WHAT IS REQUIRED ::
Number of lines below with the word "をクリックします": state it and write nothing more.

[Dataset entries]
--------------------------------
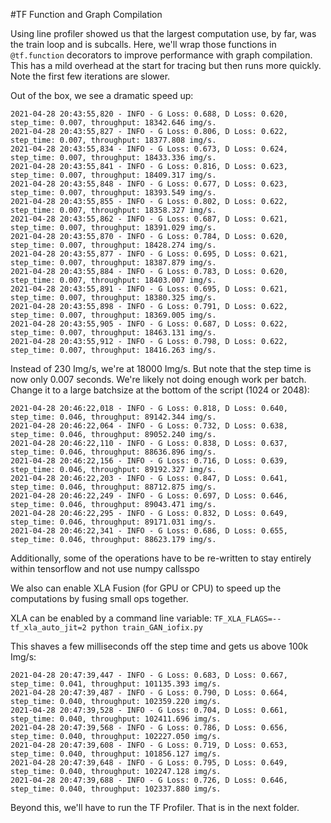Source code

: #TF Function and Graph Compilation

Using line profiler showed us that the largest computation use, by far, was the train loop and is subcalls.  Here, we'll wrap those functions in `@tf.function` decorators to improve performance with graph compilation.  This has a mild overhead at the start for tracing but then runs more quickly.  Note the first few iterations are slower.

Out of the box, we see a dramatic speed up:

```2021-04-28 20:43:55,813 - INFO - G Loss: 0.786, D Loss: 0.619, step_time: 0.007, throughput: 18357.699 img/s.
2021-04-28 20:43:55,820 - INFO - G Loss: 0.688, D Loss: 0.620, step_time: 0.007, throughput: 18342.646 img/s.
2021-04-28 20:43:55,827 - INFO - G Loss: 0.806, D Loss: 0.622, step_time: 0.007, throughput: 18377.808 img/s.
2021-04-28 20:43:55,834 - INFO - G Loss: 0.673, D Loss: 0.624, step_time: 0.007, throughput: 18433.336 img/s.
2021-04-28 20:43:55,841 - INFO - G Loss: 0.816, D Loss: 0.623, step_time: 0.007, throughput: 18409.317 img/s.
2021-04-28 20:43:55,848 - INFO - G Loss: 0.677, D Loss: 0.623, step_time: 0.007, throughput: 18393.549 img/s.
2021-04-28 20:43:55,855 - INFO - G Loss: 0.802, D Loss: 0.622, step_time: 0.007, throughput: 18358.327 img/s.
2021-04-28 20:43:55,862 - INFO - G Loss: 0.687, D Loss: 0.621, step_time: 0.007, throughput: 18391.029 img/s.
2021-04-28 20:43:55,870 - INFO - G Loss: 0.784, D Loss: 0.620, step_time: 0.007, throughput: 18428.274 img/s.
2021-04-28 20:43:55,877 - INFO - G Loss: 0.695, D Loss: 0.621, step_time: 0.007, throughput: 18387.879 img/s.
2021-04-28 20:43:55,884 - INFO - G Loss: 0.783, D Loss: 0.620, step_time: 0.007, throughput: 18403.007 img/s.
2021-04-28 20:43:55,891 - INFO - G Loss: 0.695, D Loss: 0.621, step_time: 0.007, throughput: 18380.325 img/s.
2021-04-28 20:43:55,898 - INFO - G Loss: 0.791, D Loss: 0.622, step_time: 0.007, throughput: 18369.005 img/s.
2021-04-28 20:43:55,905 - INFO - G Loss: 0.687, D Loss: 0.622, step_time: 0.007, throughput: 18463.131 img/s.
2021-04-28 20:43:55,912 - INFO - G Loss: 0.798, D Loss: 0.622, step_time: 0.007, throughput: 18416.263 img/s.
```

Instead of 230 Img/s, we're at 18000 Img/s.  But note that the step time is now only 0.007 seconds.  We're likely not doing enough work per batch.  Change it to a large batchsize at the bottom of the script (1024 or 2048):

```
2021-04-28 20:46:22,018 - INFO - G Loss: 0.818, D Loss: 0.640, step_time: 0.046, throughput: 89142.344 img/s.
2021-04-28 20:46:22,064 - INFO - G Loss: 0.732, D Loss: 0.638, step_time: 0.046, throughput: 89052.240 img/s.
2021-04-28 20:46:22,110 - INFO - G Loss: 0.838, D Loss: 0.637, step_time: 0.046, throughput: 88636.896 img/s.
2021-04-28 20:46:22,156 - INFO - G Loss: 0.716, D Loss: 0.639, step_time: 0.046, throughput: 89192.327 img/s.
2021-04-28 20:46:22,203 - INFO - G Loss: 0.847, D Loss: 0.641, step_time: 0.046, throughput: 88712.875 img/s.
2021-04-28 20:46:22,249 - INFO - G Loss: 0.697, D Loss: 0.646, step_time: 0.046, throughput: 89043.471 img/s.
2021-04-28 20:46:22,295 - INFO - G Loss: 0.832, D Loss: 0.649, step_time: 0.046, throughput: 89171.031 img/s.
2021-04-28 20:46:22,341 - INFO - G Loss: 0.686, D Loss: 0.655, step_time: 0.046, throughput: 88623.179 img/s.
```

Additionally, some of the operations have to be re-written to stay entirely within tensorflow and not use numpy callsspo

We also can enable XLA Fusion (for GPU or CPU) to speed up the computations by fusing small ops together.  

XLA can be enabled by a command line variable:
`TF_XLA_FLAGS=--tf_xla_auto_jit=2 python train_GAN_iofix.py`

This shaves a few milliseconds off the step time and gets us above 100k Img/s:
```2021-04-28 20:47:39,407 - INFO - G Loss: 0.812, D Loss: 0.669, step_time: 0.040, throughput: 101395.642 img/s.
2021-04-28 20:47:39,447 - INFO - G Loss: 0.683, D Loss: 0.667, step_time: 0.041, throughput: 101135.393 img/s.
2021-04-28 20:47:39,487 - INFO - G Loss: 0.790, D Loss: 0.664, step_time: 0.040, throughput: 102359.220 img/s.
2021-04-28 20:47:39,528 - INFO - G Loss: 0.704, D Loss: 0.661, step_time: 0.040, throughput: 102411.696 img/s.
2021-04-28 20:47:39,568 - INFO - G Loss: 0.786, D Loss: 0.656, step_time: 0.040, throughput: 102227.050 img/s.
2021-04-28 20:47:39,608 - INFO - G Loss: 0.719, D Loss: 0.653, step_time: 0.040, throughput: 101856.127 img/s.
2021-04-28 20:47:39,648 - INFO - G Loss: 0.795, D Loss: 0.649, step_time: 0.040, throughput: 102247.128 img/s.
2021-04-28 20:47:39,688 - INFO - G Loss: 0.726, D Loss: 0.646, step_time: 0.040, throughput: 102337.880 img/s.
```

Beyond this, we'll have to run the TF Profiler.  That is in the next folder.
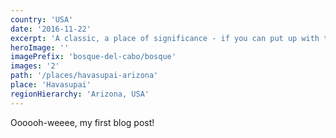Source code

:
 ```yaml
---
country: 'USA'
date: '2016-11-22'
excerpt: 'A classic, a place of significance - if you can put up with the crowds.'
heroImage: ''
imagePrefix: 'bosque-del-cabo/bosque'
images: '2'
path: '/places/havasupai-arizona'
place: 'Havasupai'
regionHierarchy: 'Arizona, USA'
---
```


Oooooh-weeee, my first blog post!
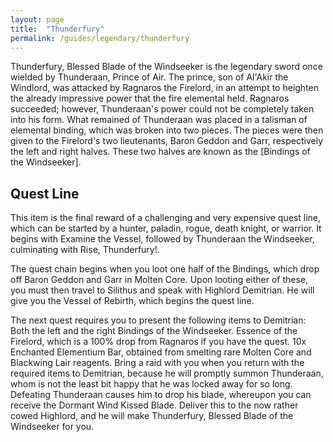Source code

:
 ```yaml
---
layout: page
title:  "Thunderfury"
permalink: /guides/legendary/thunderfury
---
```

Thunderfury, Blessed Blade of the Windseeker is the legendary sword once wielded by Thunderaan, Prince of Air. The prince, son of Al'Akir the Windlord, was attacked by Ragnaros the Firelord, in an attempt to heighten the already impressive power that the fire elemental held. Ragnaros succeeded; however, Thunderaan's power could not be completely taken into his form. What remained of Thunderaan was placed in a talisman of elemental binding, which was broken into two pieces. The pieces were then given to the Firelord's two lieutenants, Baron Geddon and Garr, respectively the left and right halves. These two halves are known as the [Bindings of the Windseeker].

## Quest Line

This item is the final reward of a challenging and very expensive quest line, which can be started by a hunter, paladin, rogue, death knight, or warrior. It begins with Examine the Vessel, followed by Thunderaan the Windseeker, culminating with Rise, Thunderfury!.

The quest chain begins when you loot one half of the Bindings, which drop off Baron Geddon and Garr in Molten Core. Upon looting either of these, you must then travel to Silithus and speak with Highlord Demitrian. He will give you the  Vessel of Rebirth, which begins the quest line.

The next quest requires you to present the following items to Demitrian:
Both the left and the right Bindings of the Windseeker.
 Essence of the Firelord, which is a 100% drop from Ragnaros if you have the quest.
10x  Enchanted Elementium Bar, obtained from smelting rare Molten Core and Blackwing Lair reagents.
Bring a raid with you when you return with the required items to Demitrian, because he will promptly summon Thunderaan, whom is not the least bit happy that he was locked away for so long. Defeating Thunderaan causes him to drop his blade, whereupon you can receive the  Dormant Wind Kissed Blade. Deliver this to the now rather cowed Highlord, and he will make Thunderfury, Blessed Blade of the Windseeker for you.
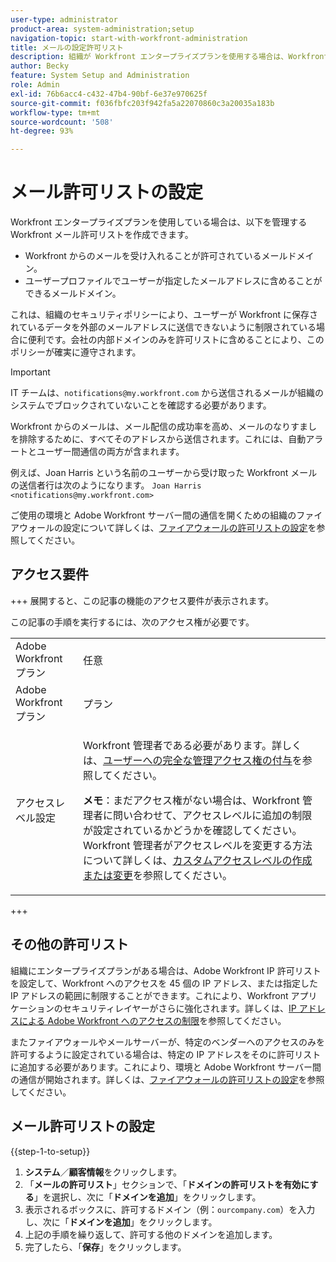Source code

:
 ```yaml
---
user-type: administrator
product-area: system-administration;setup
navigation-topic: start-with-workfront-administration
title: メールの設定許可リスト
description: 組織が Workfront エンタープライズプランを使用する場合は、Workfront メール許可リストを作成して、どのメールドメインが Workfront からのメールの受け入れを許可するか、そしてユーザーがユーザープロファイルで指定するメールアドレスにどのメールドメインを含めることができるかを制御できます。これは、組織のセキュリティポリシーにより、ユーザーが Workfront に保存されているデータを外部のメールアドレスに送信できないように制限されている場合に便利です。会社の内部ドメインのみを許可リストに含めることにより、このポリシーが確実に遵守されます。
author: Becky
feature: System Setup and Administration
role: Admin
exl-id: 76b6acc4-c432-47b4-90bf-6e37e970625f
source-git-commit: f036fbfc203f942fa5a22070860c3a20035a183b
workflow-type: tm+mt
source-wordcount: '508'
ht-degree: 93%

---
```


# メール許可リストの設定

Workfront エンタープライズプランを使用している場合は、以下を管理するWorkfront メール許可リストを作成できます。

* Workfront からのメールを受け入れることが許可されているメールドメイン。
* ユーザープロファイルでユーザーが指定したメールアドレスに含めることができるメールドメイン。

これは、組織のセキュリティポリシーにより、ユーザーが Workfront に保存されているデータを外部のメールアドレスに送信できないように制限されている場合に便利です。会社の内部ドメインのみを許可リストに含めることにより、このポリシーが確実に遵守されます。

>[!IMPORTANT]
>
>IT チームは、`notifications@my.workfront.com` から送信されるメールが組織のシステムでブロックされていないことを確認する必要があります。
>
>Workfront からのメールは、メール配信の成功率を高め、メールのなりすましを排除するために、すべてそのアドレスから送信されます。これには、自動アラートとユーザー間通信の両方が含まれます。
>
>例えば、Joan Harris という名前のユーザーから受け取った Workfront メールの送信者行は次のようになります。
>`Joan Harris <notifications@my.workfront.com>`

ご使用の環境と Adobe Workfront サーバー間の通信を開くための組織のファイアウォールの設定について詳しくは、[ファイアウォールの許可リストの設定](../../administration-and-setup/get-started-wf-administration/configure-your-firewall.md)を参照してください。

## アクセス要件

+++ 展開すると、この記事の機能のアクセス要件が表示されます。

この記事の手順を実行するには、次のアクセス権が必要です。

<table style="table-layout:auto"> 
 <col> 
 <col> 
 <tbody> 
  <tr> 
   <td role="rowheader">Adobe Workfront プラン</td> 
   <td>任意</td> 
  </tr> 
  <tr> 
   <td role="rowheader">Adobe Workfront プラン</td> 
   <td>プラン</td> 
  </tr> 
  <tr> 
   <td role="rowheader">アクセスレベル設定</td> 
   <td> <p>Workfront 管理者である必要があります。詳しくは、<a href="../../administration-and-setup/add-users/configure-and-grant-access/grant-a-user-full-administrative-access.md" class="MCXref xref">ユーザーへの完全な管理アクセス権の付与</a>を参照してください。</p> <p><b>メモ</b>：まだアクセス権がない場合は、Workfront 管理者に問い合わせて、アクセスレベルに追加の制限が設定されているかどうかを確認してください。Workfront 管理者がアクセスレベルを変更する方法について詳しくは、<a href="../../administration-and-setup/add-users/configure-and-grant-access/create-modify-access-levels.md" class="MCXref xref">カスタムアクセスレベルの作成または変更</a>を参照してください。</p> </td> 
  </tr> 
 </tbody> 
</table>

+++

## その他の許可リスト

組織にエンタープライズプランがある場合は、Adobe Workfront IP 許可リストを設定して、Workfront へのアクセスを 45 個の IP アドレス、または指定した IP アドレスの範囲に制限することができます。これにより、Workfront アプリケーションのセキュリティレイヤーがさらに強化されます。詳しくは、[IP アドレスによる Adobe Workfront へのアクセスの制限](../../administration-and-setup/manage-workfront/security/restrict-access-workfront-ip-address.md)を参照してください。

またファイアウォールやメールサーバーが、特定のベンダーへのアクセスのみを許可するように設定されている場合は、特定の IP アドレスをそのに許可リストに追加する必要があります。これにより、環境と Adobe Workfront サーバー間の通信が開始されます。詳しくは、[ファイアウォールの許可リストの設定](../../administration-and-setup/get-started-wf-administration/configure-your-firewall.md)を参照してください。

## メール許可リストの設定

{{step-1-to-setup}}

1. **システム**／**顧客情報**&#x200B;をクリックします。
1. 「**メールの許可リスト**」セクションで、「**ドメインの許可リストを有効にする**」を選択し、次に「**ドメインを追加**」をクリックします。
1. 表示されるボックスに、許可するドメイン（例：`ourcompany.com`）を入力し、次に「**ドメインを追加**」をクリックします。
1. 上記の手順を繰り返して、許可する他のドメインを追加します。
1. 完了したら、「**保存**」をクリックします。
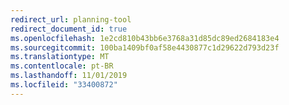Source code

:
 ```yaml
---
redirect_url: planning-tool
redirect_document_id: true
ms.openlocfilehash: 1e2cd810b43bb6e3768a31d85dc89ed2684183e4
ms.sourcegitcommit: 100ba1409bf0af58e4430877c1d29622d793d23f
ms.translationtype: MT
ms.contentlocale: pt-BR
ms.lasthandoff: 11/01/2019
ms.locfileid: "33400872"
---
```

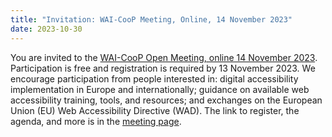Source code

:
 ```yaml
---
title: "Invitation: WAI-CooP Meeting, Online, 14 November 2023"
date: 2023-10-30
---
```


<p>You are invited to the <a href="https://www.edf-feph.org/events-slug/wai-coop-online-meeting/">WAI-CooP Open Meeting, online 14 November 2023</a>. Participation is free and registration is required by 13 November 2023. We encourage participation from people interested in: digital accessibility implementation in Europe and internationally; guidance on available web accessibility training, tools, and resources; and exchanges on the European Union (EU) Web Accessibility Directive (WAD). The link to register, the agenda, and more is in the 
 <a href="https://www.edf-feph.org/events-slug/wai-coop-open-meeting-14-november-2023">meeting page</a>.</p>
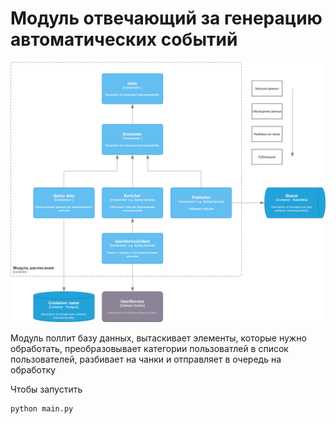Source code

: # Модуль отвечающий за генерацию автоматических событий

![This is an image](./docs/c3.png)

Модуль поллит базу данных, вытаскивает элементы, которые нужно обработать, преобразовывает категории пользоватлей в список пользователей, разбивает на чанки и отправляет в очередь на обработку

Чтобы запустить

```shell
python main.py
```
--------------------------------
WORKED SOLUTION ::
4